Even in the age of social media, with politicians rallying for followers on Twitter and Facebook, some things are better done the old fashioned way.

With only a few days left before Saturday’s municipal election, Saanich’s two mayoral candidates – incumbent Frank Leonard and challenger, former Saanich South MLA David Cubberley – have taken to the streets to meet the people they’re hoping to serve.

“It’s pretty low-tech campaigning, but it’s the part I enjoy the most: talking to the people I work for,” said Leonard, who has kept up with his full-time mayoral duties around a daily canvassing schedule.

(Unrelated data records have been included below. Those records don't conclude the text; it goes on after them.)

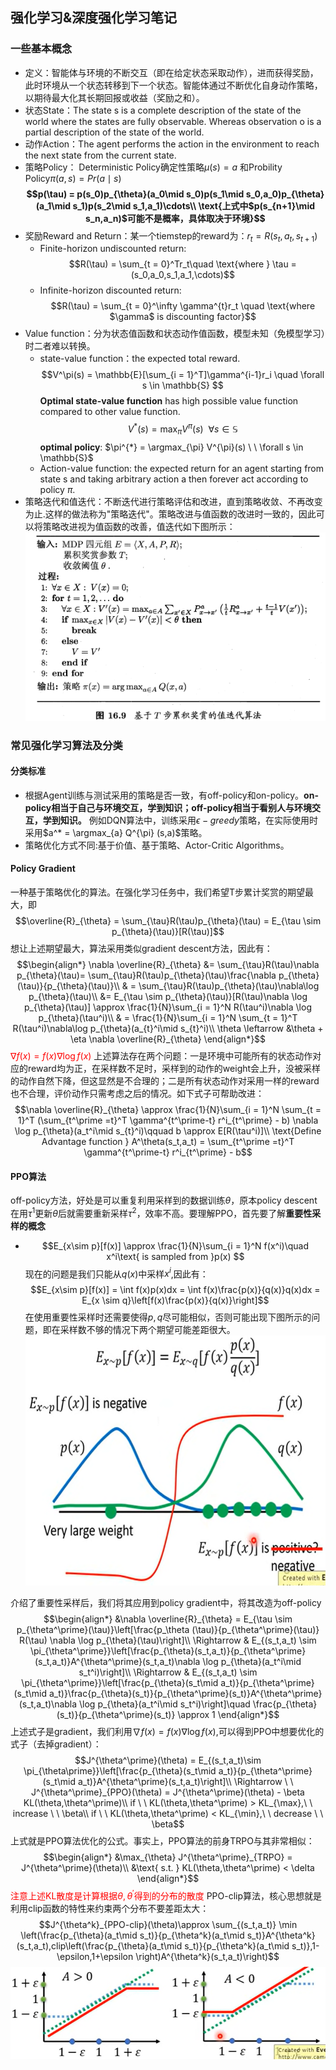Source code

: ## 强化学习&深度强化学习笔记
### 一些基本概念
- 定义：智能体与环境的不断交互（即在给定状态采取动作），进而获得奖励，此时环境从一个状态转移到下一个状态。智能体通过不断优化自身动作策略，以期待最大化其长期回报或收益（奖励之和）。
- 状态State：The state s is a complete description of the state of the world where the states are fully observable. Whereas observation o is a partial description of the state of the world.
- 动作Action：The agent performs the action in the environment to reach the next state from the current state.
- 策略Policy： Deterministic Policy确定性策略$\mu(s) = a$ 和Probility Policy$\pi(a,s) = Pr(a \mid s)$
  **$$p(\tau) = p(s_0)p_{\theta}(a_0\mid s_0)p(s_1\mid s_0,a_0)p_{\theta}(a_1\mid s_1)p(s_2\mid s_1,a_1)\cdots\\
  \text{上式中$p(s_{n+1}\mid s_n,a_n)$可能不是概率，具体取决于环境}$$**
- 奖励Reward and Return：某一个tiemstep的reward为：$r_t = R(s_t,a_t,s_{t+1})$
  - Finite-horizon undiscounted return:$$R(\tau) = \sum_{t = 0}^Tr_t\quad \text{where } \tau = (s_0,a_0,s_1,a_1,\cdots)$$
  - Infinite-horizon discounted return:$$R(\tau) = \sum_{t = 0}^\infty \gamma^{t}r_t \quad \text{where $\gamma$ is discounting factor}$$
- Value function：分为状态值函数和状态动作值函数，模型未知（免模型学习）时二者难以转换。
  - state-value function：the expected total reward.$$V^\pi(s) = \mathbb{E}[\sum_{i = 1}^T]\gamma^{i-1}r_i \quad \forall s \in \mathbb{S} $$**Optimal state-value function** has high possible value function compared to other value function.$$V^*(s) = \max_{\pi}V^{\pi}(s)\ \ \forall s \in \mathbb{S}$$**optimal policy**:  $\pi^{*} = \argmax_{\pi} V^{\pi}(s) \ \ \forall s \in \mathbb{S}$
  - Action-value function: the expected return for an agent starting from state s and taking arbitrary action a then forever act according to policy $\pi$.
- 策略迭代和值迭代：不断迭代进行策略评估和改进，直到策略收敛、不再改变为止.这样的做法称为"策略迭代"。策略改进与值函数的改进时一致的，因此可以将策略改进视为值函数的改善，值迭代如下图所示：
![Alt text](image-5.png "值迭代算法")
### 常见强化学习算法及分类
#### 分类标准
- 根据Agent训练与测试采用的策略是否一致，有off-policy和on-policy。**on-policy相当于自己与环境交互，学到知识；off-policy相当于看别人与环境交互，学到知识。** 例如DQN算法中，训练采用$\epsilon-greedy$策略，在实际使用时采用$a^* = \argmax_{a} Q^{\pi} (s,a)$策略。
- 策略优化方式不同:基于价值、基于策略、Actor-Critic Algorithms。
#### Policy Gradient
一种基于策略优化的算法。在强化学习任务中，我们希望T步累计奖赏的期望最大，即
$$\overline{R}_{\theta} = \sum_{\tau}R(\tau)p_{\theta}(\tau) = E_{\tau \sim p_{\theta}(\tau)}[R(\tau)]$$想让上述期望最大，算法采用类似gradient descent方法，因此有：$$\begin{align*}
  \nabla \overline{R}_{\theta}  &= \sum_{\tau}R(\tau)\nabla p_{\theta}(\tau)= \sum_{\tau}R(\tau)p_{\theta}(\tau)\frac{\nabla p_{\theta}(\tau)}{p_{\theta}(\tau)}\\
  & = \sum_{\tau}R(\tau)p_{\theta}(\tau)\nabla\log p_{\theta}(\tau)\\
  &= E_{\tau \sim p_{\theta}(\tau)}[R(\tau)\nabla \log p_{\theta}(\tau)] \approx \frac{1}{N}\sum_{i = 1}^N R(\tau^i)\nabla \log p_{\theta}(\tau^i)\\
  & = \frac{1}{N}\sum_{i = 1}^N \sum_{t = 1}^T R(\tau^i)\nabla\log p_{\theta}(a_{t}^i\mid s_{t}^i)\\
  \theta  \leftarrow &\theta + \eta \nabla \overline{R}_{\theta}
\end{align*}$$<font color=red>$\nabla f(x) = f(x)\nabla \log f(x)$</font>
上述算法存在两个问题：一是环境中可能所有的状态动作对应的reward均为正，在采样数不足时，采样到的动作的weight会上升，没被采样的动作自然下降，但这显然是不合理的；二是所有状态动作对采用一样的reward也不合理，评价动作只需考虑之后的情况。如下式子可帮助改进：$$\nabla \overline{R}_{\theta} \approx \frac{1}{N}\sum_{i = 1}^N \sum_{t = 1}^T (\sum_{t^\prime =t}^T \gamma^{t^\prime-t} r^i_{t^\prime} - b) \nabla \log p_{\theta}(a_t^i\mid s_{t}^i)\qquad b \approx E[R(\tau^i)]\\
\text{Define Advantage function } A^\theta(s_t,a_t) = \sum_{t^\prime =t}^T \gamma^{t^\prime-t} r^i_{t^\prime} - b$$
#### PPO算法
off-policy方法，好处是可以重复利用采样到的数据训练$\theta$，原本policy descent在用$\tau^1$更新$\theta$后就需要重新采样$\tau^2$，效率不高。要理解PPO，首先要了解**重要性采样的概念**
- $$E_{x\sim p}[f(x)] \approx \frac{1}{N}\sum_{i = 1}^N f(x^i)\quad x^i\text{ is sampled from }p(x)
$$现在的问题是我们只能从$q(x)$中采样$x^i$,因此有：$$E_{x\sim p}[f(x)] = \int f(x)p(x)dx = \int f(x)\frac{p(x)}{q(x)}q(x)dx = E_{x \sim q}\left[f(x)\frac{p(x)}{q(x)}\right]$$在使用重要性采样时还需要使得$p,q$尽可能相似，否则可能出现下图所示的问题，即在采样数不够的情况下两个期望可能差距很大。<img src="image-4.png" width = "600" height = "400" alt="deconvolution" />

介绍了重要性采样后，我们将其应用到policy gradient中，将其改造为off-policy$$\begin{align*}
  &\nabla \overline{R}_{\theta} = E_{\tau \sim p_{\theta^\prime}(\tau)}\left[\frac{p_\theta (\tau)}{p_{\theta^\prime}(\tau)} R(\tau) \nabla \log p_{\theta}(\tau)\right]\\
\Rightarrow & E_{(s_t,a_t) \sim \pi_{\theta^\prime}}\left[\frac{p_{\theta}(s_t,a_t)}{p_{\theta^\prime}(s_t,a_t)}A^{\theta^\prime}(s_t,a_t)\nabla \log p_{\theta}(a_t^i\mid s_t^i)\right]\\
\Rightarrow & E_{(s_t,a_t) \sim \pi_{\theta^\prime}}\left[\frac{p_{\theta}(s_t\mid a_t)}{p_{\theta^\prime}(s_t\mid a_t)}\frac{p_{\theta}(s_t)}{p_{\theta^\prime}(s_t)}A^{\theta^\prime}(s_t,a_t)\nabla \log p_{\theta}(a_t^i\mid s_t^i)\right]\quad \frac{p_{\theta}(s_t)}{p_{\theta^\prime}(s_t)} \approx 1
\end{align*}$$上述式子是gradient，我们利用$\nabla f(x) = f(x)\nabla \log f(x)$,可以得到PPO中想要优化的式子（去掉gradient）：$$J^{\theta^\prime}(\theta) = E_{(s_t,a_t)\sim \pi_{\theta\prime}}\left[\frac{p_{\theta}(s_t\mid a_t)}{p_{\theta^\prime}(s_t\mid a_t)}A^{\theta^\prime}(s_t,a_t)\right]\\
\Rightarrow \ \ J^{\theta^\prime}_{PPO}(\theta) = J^{\theta^\prime}(\theta) - \beta KL(\theta,\theta^\prime)\\
if \ \ KL(\theta,\theta^\prime) > KL_{\max},\ \ increase \ \ \beta\\
if \ \ KL(\theta,\theta^\prime) < KL_{\min},\ \ decrease \ \ \beta$$上式就是PPO算法优化的公式。事实上，PPO算法的前身TRPO与其非常相似：$$\begin{align*}
  &\max_{\theta} J^{\theta^\prime}_{TRPO} = J^{\theta^\prime}(\theta)\\
  &\text{ s.t. } KL(\theta,\theta^\prime) < \delta
\end{align*}$$<font color=red>注意上述KL散度是计算根据$\theta,\theta^\prime$得到的分布的散度</font>
PPO-clip算法，核心思想就是利用clip函数的特性来约束两个分布不要差距太大：$$J^{\theta^k}_{PPO-clip}(\theta)\approx \sum_{(s_t,a_t)} \min \left(\frac{p_{\theta}(a_t\mid s_t)}{p_{\theta^k}(a_t\mid s_t)}A^{\theta^k}(s_t,a_t),clip\left(\frac{p_{\theta}(a_t\mid s_t)}{p_{\theta^k}(a_t\mid s_t)},1-\epsilon,1+\epsilon \right)A^{\theta^k}(s_t,a_t)\right)$$![clip-algo](image-6.png "clip-algo")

Leonard calls the election a performance review – one that hasn’t dealt him any surprises as he continues to talk to residents about their top issues.

“Our municipality really is a community-up organization. We really do focus on community consultation on everything we’re doing and we don’t make decisions without community input,” he said. “We have a pretty good idea of what folks are thinking.”

Like Leonard, Cubberley is focusing his efforts on the traditional means of garnering votes: knocking on doors and erecting signs – activities that, in addition to all-candidates meetings, have the mayoral hopeful feeling good, albeit fairly tired leading up to the weekend vote.

“It’s been long, but it’s energizing,” Cubberley said. “Contact with people is good, because there are lots of issues and it’s interesting to engage people in conversation about what we can do.”

Cubberley identifies speeding and cut-through traffic in residential areas as concerns voiced by residents he’s come across while canvassing.

“The doorstep gives you a real barometer for what’s top of mind for people,” he added.

Both candidates plan to continue door-knocking across Saanich until the polls open on Nov. 19.

“We’ve got our map and I’ve got a highlighter pen to show where I’ve been,” Leonard said. “It’s a big municipality, so it makes you feel humble when you mark down where you’ve been and how much more you’ve got to do.”

Council candidate releases regional mission statement

Saanich Council candidate and president of the Gorge Tillicum Neighbourhood Association Rob Wickson released a proposal to evaluate the regional governance structure in Greater Victoria. On Monday, Wickson issued his plan to look at how well regional police, fire, transportation and land development are currently planned.

“Everyone gets scared off when you use the ‘A’ word (for amalgamation), well I said, ‘Let’s start up the conversation,’” Wickson said, calling out mayoral candidates for avoiding the topic. “Why are we afraid to have a conversation about the governance structure in our community, whether it needs to be revisited or whether or not it needs to be adjusted in some way?”